Frequently Asked Questions

Good question, a lot of things. Principally, the dataset consists of almost all the information available through The Echo Nest API for one million popular tracks. This encompasses both metadata and audio analysis features. Each file is for one track which corresponds to one song, one release and one artist. All the information about these four items (track, song, release, artist) are in every file (which involves some redundancy, although the bulk of the data, relating to the audio analysis, is unique).
For an in-depth look, see section describing all the fields you will find in one song file. Note that the data is quite complete, but some fields might be missing for some songs. For instance, we don't have the location for all artists.

Field list

Below are a list of all fields available in the files of the dataset. The same list with data from a specific song is available here. Another reference is the code: display_song.py: if a field is displayed, the field exists and there should be a getter for it (if we forgot some in matlab or java, please let us know).
For the analysis fields, we suggest you first read The Echo Nest analyze documentation. The main audio features are 'segments_pitches' and 'segments_timbre'.

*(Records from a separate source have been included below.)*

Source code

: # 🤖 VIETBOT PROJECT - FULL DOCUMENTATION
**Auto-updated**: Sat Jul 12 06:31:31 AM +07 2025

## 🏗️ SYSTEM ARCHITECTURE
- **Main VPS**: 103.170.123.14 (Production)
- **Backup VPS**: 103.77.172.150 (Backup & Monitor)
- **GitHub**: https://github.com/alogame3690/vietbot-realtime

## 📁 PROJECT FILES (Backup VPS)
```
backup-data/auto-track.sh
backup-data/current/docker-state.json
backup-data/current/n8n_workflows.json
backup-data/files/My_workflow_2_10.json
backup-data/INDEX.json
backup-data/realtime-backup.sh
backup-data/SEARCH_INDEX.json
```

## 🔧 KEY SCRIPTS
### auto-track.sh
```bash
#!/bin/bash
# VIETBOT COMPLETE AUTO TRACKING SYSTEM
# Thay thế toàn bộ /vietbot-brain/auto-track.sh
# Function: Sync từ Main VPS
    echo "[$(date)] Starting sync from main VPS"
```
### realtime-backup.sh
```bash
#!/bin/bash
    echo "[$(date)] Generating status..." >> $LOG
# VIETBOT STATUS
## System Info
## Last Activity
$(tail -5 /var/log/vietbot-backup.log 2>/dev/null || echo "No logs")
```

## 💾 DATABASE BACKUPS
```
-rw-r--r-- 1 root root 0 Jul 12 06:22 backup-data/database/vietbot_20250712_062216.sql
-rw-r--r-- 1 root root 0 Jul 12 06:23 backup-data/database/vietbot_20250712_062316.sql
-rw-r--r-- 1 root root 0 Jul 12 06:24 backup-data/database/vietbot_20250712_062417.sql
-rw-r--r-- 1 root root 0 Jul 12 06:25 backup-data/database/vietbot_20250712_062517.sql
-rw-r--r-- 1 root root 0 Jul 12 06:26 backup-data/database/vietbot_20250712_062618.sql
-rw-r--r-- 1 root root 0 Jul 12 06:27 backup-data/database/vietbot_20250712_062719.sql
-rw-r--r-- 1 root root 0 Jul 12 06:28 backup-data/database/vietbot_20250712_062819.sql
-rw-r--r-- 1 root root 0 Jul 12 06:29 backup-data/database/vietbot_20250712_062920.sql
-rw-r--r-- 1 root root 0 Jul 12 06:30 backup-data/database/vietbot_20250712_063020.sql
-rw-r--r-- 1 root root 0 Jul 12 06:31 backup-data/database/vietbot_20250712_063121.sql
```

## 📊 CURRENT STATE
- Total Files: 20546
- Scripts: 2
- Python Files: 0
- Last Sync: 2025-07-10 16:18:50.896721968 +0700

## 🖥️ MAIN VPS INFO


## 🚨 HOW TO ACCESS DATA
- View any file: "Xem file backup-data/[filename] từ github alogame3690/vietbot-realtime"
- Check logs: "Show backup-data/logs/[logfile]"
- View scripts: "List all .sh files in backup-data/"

Field name	Type	Description	Link
analysis sample rate	float	sample rate of the audio used	url
artist 7digitalid	int	ID from 7digital.com or -1	url
artist familiarity	float	algorithmic estimation	url
artist hotttnesss	float	algorithmic estimation	url
artist id	string	Echo Nest ID	url
artist latitude	float	latitude
artist location	string	location name
artist longitude	float	longitude
artist mbid	string	ID from musicbrainz.org	url
artist mbtags	array string	tags from musicbrainz.org	url
artist mbtags count	array int	tag counts for musicbrainz tags	url
artist name	string	artist name	url
artist playmeid	int	ID from playme.com, or -1	url
artist terms	array string	Echo Nest tags	url
artist terms freq	array float	Echo Nest tags freqs	url
artist terms weight	array float	Echo Nest tags weight	url
audio md5	string	audio hash code
bars confidence	array float	confidence measure	url
bars start	array float	beginning of bars, usually on a beat	url
beats confidence	array float	confidence measure	url
beats start	array float	result of beat tracking	url
danceability	float	algorithmic estimation
duration	float	in seconds
end of fade in	float	seconds at the beginning of the song	url
energy	float	energy from listener point of view
key	int	key the song is in	url
key confidence	float	confidence measure	url
loudness	float	overall loudness in dB	url
mode	int	major or minor	url
mode confidence	float	confidence measure	url
release	string	album name
release 7digitalid	int	ID from 7digital.com or -1	url
sections confidence	array float	confidence measure	url
sections start	array float	largest grouping in a song, e.g. verse	url
segments confidence	array float	confidence measure	url
segments loudness max	array float	max dB value	url
segments loudness max time	array float	time of max dB value, i.e. end of attack	url
segments loudness max start	array float	dB value at onset	url
segments pitches	2D array float	chroma feature, one value per note	url
segments start	array float	musical events, ~ note onsets	url
segments timbre	2D array float	texture features (MFCC+PCA-like)	url
similar artists	array string	Echo Nest artist IDs (sim. algo. unpublished)	url
song hotttnesss	float	algorithmic estimation
song id	string	Echo Nest song ID
start of fade out	float	time in sec	url
tatums confidence	array float	confidence measure	url
tatums start	array float	smallest rythmic element	url
tempo	float	estimated tempo in BPM	url
time signature	int	estimate of number of beats per bar, e.g. 4	url
time signature confidence	float	confidence measure	url
title	string	song title
track id	string	Echo Nest track ID
track 7digitalid	int	ID from 7digital.com or -1	url
year	int	song release year from MusicBrainz or 0	url

How did you choose the million tracks?

Choosing a million songs is surprisingly challenging. We followed these steps:

Getting the most 'familiar' artists according to The Echo Nest, then downloading as many songs as possible from each of them
Getting the 200 top terms from The Echo Nest, then using each term as a descriptor to find 100 artists, then downloading as many of their songs as possible
Getting the songs and artists from the CAL500 dataset
Getting 'extreme' songs from The Echo Nest search params, e.g. songs with highest energy, lowest energy, tempo, song hotttnesss, ...
A random walk along the similar artists links starting from the 100 most familiar artists

The number of songs was approximately 8950 after step 1), step 3) added around 15000 songs, and we add approx. 500000 songs before starting step 5. For more technical details, see "dataset creation" in the "code" tab.

Statistics of the dataset

1,000,000 songs / files
273 GB of data
44,745 unique artists
7,643 unique terms (The Echo Nest tags)
2,321 unique musicbrainz tags
43,943 artists with at least one term
2,201,916 asymmetric similarity relationships
515,576 dated tracks starting from 1922
18,196 cover songs identified
11 pastries lost in a related hackday
99 bottles of beer on the wall

What MusicBrainz data is included?

Fields 'year', 'artist_mbtags' and 'artist_mbtags_count' have been extracted from the MusicBrainz. We used a local copy of the server, our version is this branch, the data dumps were of December 4th, 2010. Note that the field 'artist_mbid' is provided by the Echo Nest API.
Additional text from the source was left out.